Tuesday, September 19, 2006

The Republican Business Model: Caring for Cronies

I've been thinking about the Republican business model as it applies to governing at the federal level. There are some prime examples where the emergence of that model becomes clear: Iraq, Medicare prescription drug program, FEMA/disaster recovery, energy policy and other areas of focus of this administration.

Corruption is definitely a core piece of the business model.

However, the model itself looks to me to be something like this: identify an issue/challenge/policy; propose/pretend to address it; initiate action, the prime efficiency of which is to enrich your cronies and patrons.

In Iraq, the Coalition Provisional Authority (CPA) was flooded with cronies, had great power, but the real money was made by the contractors. That continues in Iraq today long after the CPA has disappeared.

The Medicare prescription drug program gets prescription drugs to seniors, but the primary beneficiaries are the insurance companies selling plans and the pharmaceutical industry selling the drugs at taxpayer expense at rates they solely determine (remember, the government can't negotiate on prices).

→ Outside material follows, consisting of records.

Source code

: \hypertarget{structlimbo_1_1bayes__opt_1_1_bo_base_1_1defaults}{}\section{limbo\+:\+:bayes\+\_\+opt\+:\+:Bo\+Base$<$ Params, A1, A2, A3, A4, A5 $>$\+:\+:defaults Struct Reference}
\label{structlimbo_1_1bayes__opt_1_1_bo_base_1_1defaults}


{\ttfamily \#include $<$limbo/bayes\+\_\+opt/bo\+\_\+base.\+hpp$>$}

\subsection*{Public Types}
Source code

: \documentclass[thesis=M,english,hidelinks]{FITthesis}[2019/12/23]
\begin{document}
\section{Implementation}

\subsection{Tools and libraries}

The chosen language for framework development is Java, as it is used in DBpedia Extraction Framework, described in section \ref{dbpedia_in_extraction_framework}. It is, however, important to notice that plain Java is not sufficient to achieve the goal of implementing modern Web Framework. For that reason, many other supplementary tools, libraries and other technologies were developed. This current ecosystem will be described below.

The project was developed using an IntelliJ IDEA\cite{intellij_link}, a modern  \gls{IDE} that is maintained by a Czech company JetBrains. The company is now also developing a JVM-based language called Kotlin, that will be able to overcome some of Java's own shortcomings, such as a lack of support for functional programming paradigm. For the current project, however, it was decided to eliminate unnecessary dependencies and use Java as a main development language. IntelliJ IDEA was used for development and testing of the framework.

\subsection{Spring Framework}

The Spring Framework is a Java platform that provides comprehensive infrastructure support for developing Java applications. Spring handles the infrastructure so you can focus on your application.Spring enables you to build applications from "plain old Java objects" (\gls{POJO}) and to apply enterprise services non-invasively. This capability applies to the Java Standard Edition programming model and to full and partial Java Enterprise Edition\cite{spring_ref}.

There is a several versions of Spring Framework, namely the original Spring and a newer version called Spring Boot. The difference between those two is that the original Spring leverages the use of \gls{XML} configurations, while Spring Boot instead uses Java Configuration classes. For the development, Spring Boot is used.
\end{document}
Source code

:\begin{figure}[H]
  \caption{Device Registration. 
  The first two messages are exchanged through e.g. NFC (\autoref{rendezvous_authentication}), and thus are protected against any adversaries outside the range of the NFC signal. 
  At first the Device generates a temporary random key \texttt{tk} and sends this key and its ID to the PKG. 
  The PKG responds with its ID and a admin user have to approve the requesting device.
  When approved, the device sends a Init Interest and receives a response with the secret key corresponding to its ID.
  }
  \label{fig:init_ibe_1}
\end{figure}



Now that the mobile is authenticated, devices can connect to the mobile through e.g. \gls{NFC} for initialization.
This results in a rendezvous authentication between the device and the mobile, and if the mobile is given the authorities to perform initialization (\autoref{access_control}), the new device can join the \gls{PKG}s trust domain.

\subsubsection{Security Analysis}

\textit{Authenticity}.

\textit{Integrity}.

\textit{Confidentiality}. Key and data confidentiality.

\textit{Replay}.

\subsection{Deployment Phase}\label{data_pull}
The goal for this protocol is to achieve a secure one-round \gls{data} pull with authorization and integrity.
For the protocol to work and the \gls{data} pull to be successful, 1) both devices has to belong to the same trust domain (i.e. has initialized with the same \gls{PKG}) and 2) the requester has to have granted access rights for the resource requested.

FEMA's response to both Katrina and Rita (remember Rita? One-year anniversary coming up this weekend) was more of the same. The prime beneficiaries were the Halliburtons of the world who got no bid contracts to handle aspects of the cleanup/recovery. While residents across the northern Gulf of Mexico, individuals, families, communities and businesses continue to struggle to recover, the contractors have been rewarded with another round of no-bid contracts from FEMA.

Energy policy is explicitly corrupt. Bush/Cheney energy policies have resulted in record high prices and record profits for oil companies. In their eyes (and the eyes of the energy companies) the policy is a smashing success.

The use of a business model template is useful because it helps anticipate how emerging policy initiatives of the administration will actually turn out. Apply this business model to Bush's renewed vow to privatize Social Security and it becomes apparent that the fate of retirees will be substantially less secure, but the financial services companies will make a killing.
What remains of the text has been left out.